Patiparn Boontarig’in ilk uzun metrajlı filmi Kıyıya Vuranlar, izleyicileri çevresel bozulmayla boğuşan bir Tayland sahil kasabasının arka planında geçen düşünceli bir anlatıya davet ediyor. İklim değişikliği, ataerkillik ve kişisel kimlik konularını incelikli bir şekilde irdeleyen film; romantizm, folklor ve ekolojik kaygıları uyumlu bir bütün halinde harmanlayarak dokunaklı ve düşündürücü bir deneyim sunuyor.
Zıtlıkların Hikâyesi
Konu, kötü inşa edilmiş deniz duvarlarının neden olduğu erozyonun etkilerini belgelemek için güneydeki bir Tayland kasabasına gelen kaygısız bir görsel sanatçı olan Fon’u takip ediyor. Yolculuğu, muhafazakâr ailesinin beklentileri ve kültürel geleneklerine bağlı genç bir Müslüman kadın olan Shati ile kesişir. Fon, Son Etki başlıklı sanat sergisine hazırlanırken, duyguları ve ailevi baskılar konusundaki iç çatışması hikâyenin duygusal çekirdeği haline gelen Shati ile bir bağ kurar.

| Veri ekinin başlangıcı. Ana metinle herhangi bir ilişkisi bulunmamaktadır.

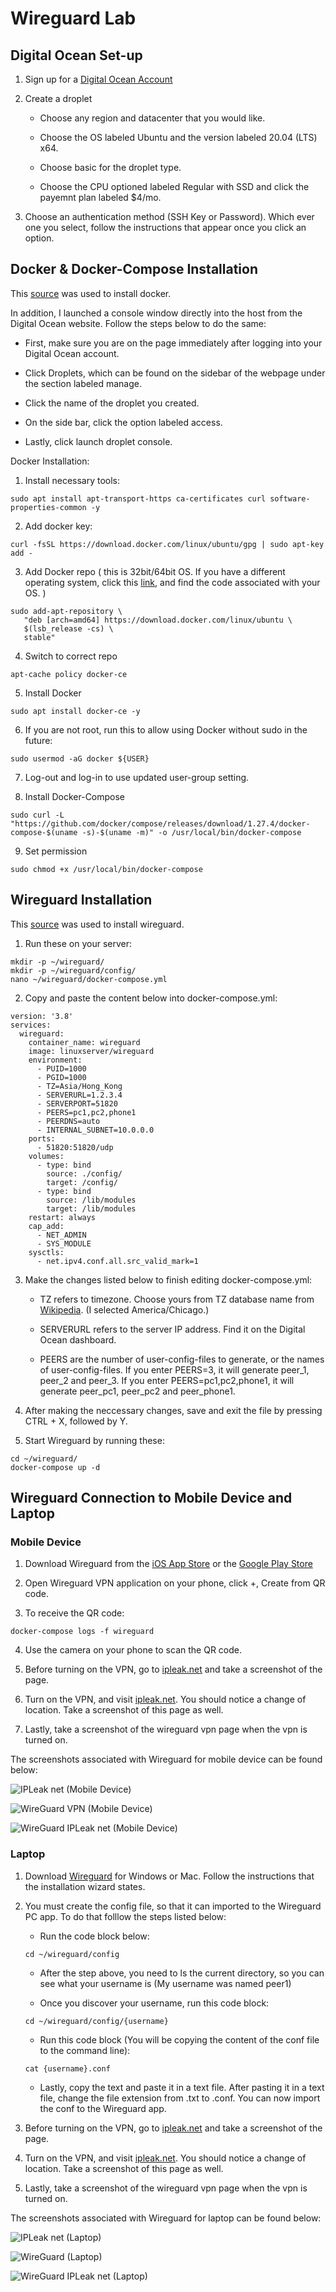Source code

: 
# Wireguard Lab

## Digital Ocean Set-up 

1. Sign up for a [Digital Ocean Account](https://www.digitalocean.com/) 

2. Create a droplet
    * Choose any region and datacenter that you would like.

    * Choose the OS labeled Ubuntu and the version labeled 20.04 (LTS) x64.

    * Choose basic for the droplet type.

    * Choose the CPU optioned labeled Regular with SSD and click the payemnt plan labeled $4/mo. 

3. Choose an authentication method (SSH Key or Password). Which ever one you select, follow the instructions that appear once you click an option. 

## Docker & Docker-Compose Installation

This [source](https://thematrix.dev/install-docker-and-docker-compose-on-ubuntu-20-04/) was used to install docker. 

In addition, I launched a console window directly into the host from the Digital Ocean website. Follow the steps below to do the same:

* First, make sure you are on the page immediately after logging into your Digital Ocean account. 

* Click Droplets, which can be found on the sidebar of the webpage under the section labeled manage. 

* Click the name of the droplet you created.

* On the side bar, click the option labeled access.

* Lastly, click launch droplet console. 

Docker Installation: 

1. Install necessary tools:

```
sudo apt install apt-transport-https ca-certificates curl software-properties-common -y
```

2. Add docker key: 

```
curl -fsSL https://download.docker.com/linux/ubuntu/gpg | sudo apt-key add -
```

3.  Add Docker repo ( this is 32bit/64bit OS. If you have a different operating system, click this [link](https://thematrix.dev/install-docker-and-docker-compose-on-ubuntu-20-04/), and find the code associated with your OS. )

```
sudo add-apt-repository \
   "deb [arch=amd64] https://download.docker.com/linux/ubuntu \
   $(lsb_release -cs) \
   stable"
```

4. Switch to correct repo

```
apt-cache policy docker-ce
```

5. Install Docker

```
sudo apt install docker-ce -y
```

6. If you are not root, run this to allow using Docker without sudo in the future:

```
sudo usermod -aG docker ${USER}
```

7. Log-out and log-in to use updated user-group setting.

8. Install Docker-Compose

```
sudo curl -L "https://github.com/docker/compose/releases/download/1.27.4/docker-compose-$(uname -s)-$(uname -m)" -o /usr/local/bin/docker-compose
```
9. Set permission

```
sudo chmod +x /usr/local/bin/docker-compose
```
## Wireguard Installation

This [source](https://thematrix.dev/setup-wireguard-vpn-server-with-docker/) was used to install wireguard. 

1. Run these on your server: 
```
mkdir -p ~/wireguard/
mkdir -p ~/wireguard/config/
nano ~/wireguard/docker-compose.yml
```
2. Copy and paste the content below into docker-compose.yml:

```
version: '3.8'
services:
  wireguard:
    container_name: wireguard
    image: linuxserver/wireguard
    environment:
      - PUID=1000
      - PGID=1000
      - TZ=Asia/Hong_Kong
      - SERVERURL=1.2.3.4
      - SERVERPORT=51820
      - PEERS=pc1,pc2,phone1
      - PEERDNS=auto
      - INTERNAL_SUBNET=10.0.0.0
    ports:
      - 51820:51820/udp
    volumes:
      - type: bind
        source: ./config/
        target: /config/
      - type: bind
        source: /lib/modules
        target: /lib/modules
    restart: always
    cap_add:
      - NET_ADMIN
      - SYS_MODULE
    sysctls:
      - net.ipv4.conf.all.src_valid_mark=1
```
3. Make the changes listed below to finish editing docker-compose.yml:

    * TZ refers to timezone. Choose yours from TZ database name from [Wikipedia](https://en.wikipedia.org/wiki/List_of_tz_database_time_zones). (I selected America/Chicago.)

    * SERVERURL refers to the server IP address. Find it on the Digital Ocean dashboard.

    * PEERS are the number of user-config-files to generate, or the names of user-config-files. If you enter PEERS=3, it will generate peer_1, peer_2 and peer_3. If you enter PEERS=pc1,pc2,phone1, it will generate peer_pc1, peer_pc2 and peer_phone1.

4. After making the neccessary changes, save and exit the file by pressing CTRL + X, followed by Y. 

5. Start Wireguard by running these: 

```
cd ~/wireguard/
docker-compose up -d
```

## Wireguard Connection to Mobile Device and Laptop

### Mobile Device

1. Download Wireguard from the [iOS App Store](https://apps.apple.com/us/app/wireguard/id1441195209) or the [Google Play Store](https://play.google.com/store/apps/details?id=com.wireguard.android&hl=en_US&gl=US&pli=1)

2. Open Wireguard VPN application on your phone, click +, Create from QR code.

3. To receive the QR code:
```
docker-compose logs -f wireguard
```
4. Use the camera on your phone to scan the QR code.

5. Before turning on the VPN, go to [ipleak.net](https://ipleak.net/) and take a screenshot of the page. 

6. Turn on the VPN, and visit [ipleak.net](https://ipleak.net/). You should notice a change of location. Take a screenshot of this page as well.

7. Lastly, take a screenshot of the wireguard vpn page when the vpn is turned on. 

The screenshots associated with Wireguard for mobile device can be found below:

![IPLeak net (Mobile Device)](https://user-images.githubusercontent.com/73131545/206598768-27dee8ce-ef01-42ec-8fd3-5c8b5c0752ee.jpg)

![WireGuard VPN (Mobile Device)](https://user-images.githubusercontent.com/73131545/206598857-715f7f32-7a84-4aa9-8eb6-13a7fbac21a6.jpg)

![WireGuard IPLeak net (Mobile Device)](https://user-images.githubusercontent.com/73131545/206598938-ff365be5-b154-44a0-aee8-c8b9fd92f90a.jpg)

### Laptop

1. Download [Wireguard](https://www.wireguard.com/install/) for Windows or Mac. Follow the instructions that the installation wizard states. 

2. You must create the config file, so that it can imported to the Wireguard PC app. To do that folllow the steps listed below:
  
    * Run the code block below:

    ```
    cd ~/wireguard/config
    ```   

    * After the step above, you need to ls the current directory, so you can see what your username is (My username was named peer1)

    * Once you discover your username, run this code block:
    ```
    cd ~/wireguard/config/{username}
    ```

    * Run this code block (You will be copying the content of the conf file to the command line):
    ```
    cat {username}.conf
    ```

    * Lastly, copy the text and paste it in a text file. After pasting it in a text file, change the file extension from .txt to .conf. You can now import the conf to the Wireguard app. 

3. Before turning on the VPN, go to [ipleak.net](https://ipleak.net/) and take a screenshot of the page. 

4. Turn on the VPN, and visit [ipleak.net](https://ipleak.net/). You should notice a change of location. Take a screenshot of this page as well.

5. Lastly, take a screenshot of the wireguard vpn page when the vpn is turned on. 

The screenshots associated with Wireguard for laptop can be found below:

![IPLeak net (Laptop)](https://user-images.githubusercontent.com/73131545/206599087-777e33e6-01c6-4311-92d4-01efbbcb2af1.png)

![WireGuard (Laptop)](https://user-images.githubusercontent.com/73131545/206599190-6e4c98dd-b3c2-4d08-87e1-fb38a45c8856.png)

![WireGuard IPLeak net (Laptop)](https://user-images.githubusercontent.com/73131545/206599297-29d06b8f-3e0b-4840-9d08-55eba6ee8b4b.png)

Fon ve Shati’nin farklı kişilikleri -Fon’un açıklığı ile Shati’nin çekingen doğası- ilgi çekici bir dinamik yaratıyor. Bu antitez, filmin deniz kıyısındaki çarpıcı sahnesinde güzel bir şekilde somutlaşıyor; ikilinin kimyası, dalgaların ve sarp kayalıkların arasında incelikle ortaya çıkıyor. Fon’un kendinden emin tavrı, arzuları konusundaki netliğini yansıtırken, Shati’nin yolculuğu, büyükannesinin uyarıcı hikayeleri ile Fon’a karşı artan sevgisi arasındaki gerilimle şekillenen bir kendini keşif yolculuğudur.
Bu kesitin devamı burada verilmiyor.